Monday 15 October 2007
The Death of the Irish Language II
The CSO have recently published the results of the Irish language portion of the 2006 census. The total number of people who claim they can speak Irish has increased a little though the figure has decreased as a percentage of the population. I want to comment however on the numbers relating to daily use of the language.
In particular I will dwell on the numbers who speak the language daily outside the education system. I think this is a valuable approach because those who use Irish inside the education system are doing it to earn either a living or a diploma which, in my opinion, is a vast misrepresentation of the state of the language. (In fact that's why the Census people decided to make that breakdown to begin with).
The figures show that some 53,471 people in this state speak Irish on a daily basis outside the education system. That's 0.4% of the population. If you can draw a positive picture from this figure, you must have followed a very different stats syllabus than I did. To me, this indicates that the language is hanging not by a thread, but a micro-fibre. It's beyond me how the Irish language body, the government, and enthusiasts of all sorts can pass over this figure without rushing to the belfry to sound the bell.
Looking at the figures for the Gaeltacht is scarcely a cause to raise our glasses either. In the Gaeltacht 17,687 people speak the Irish daily outside the education system. That's less than 20% of all Gaeltacht residents.

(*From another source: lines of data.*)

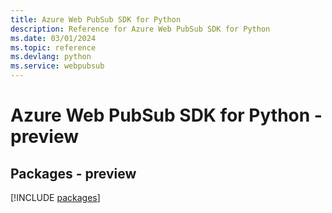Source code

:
 ```yaml
---
title: Azure Web PubSub SDK for Python
description: Reference for Azure Web PubSub SDK for Python
ms.date: 03/01/2024
ms.topic: reference
ms.devlang: python
ms.service: webpubsub
---
```

# Azure Web PubSub SDK for Python - preview
## Packages - preview
[!INCLUDE [packages](web-pubsub-index.md)]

Surely it's time to question the entire Gaeltacht policy if more than 80% of residents don't really speak the language daily in any meaningful way. The tax payer funds Gaeltacht programs to the tune of hundreds of millions per annum yet no linguistic cost benefit analsysis is ever attempted. Even if we agree that the government should fund the language at all, surely the money could be better spent elsehwere. At the very least the whole Gaeltacht project needs to be reassessed or reformed.
Looked at another way, a full two out of every three people who speak the language daily outside the education system now reside outside the Gaelteacht. Why then does the Gaeltacht deserve special status? A status which has singularly failed to stop the decline of the langauge on the western seaboard.
These figures, however shocking, will draw no debate. One reason is that the government doesn't want to be seen to offend a reasonably powerful Irish langauge lobby. And second, perhaps more important is that the said lobby willfully ignores the parlous state of the language. It is as if the movement is afraid to take that first critical step towards introspection, afraid to peer into its own soul, afraid perhaps to take a look at all, terrified that when it does there will be no soul to inspect.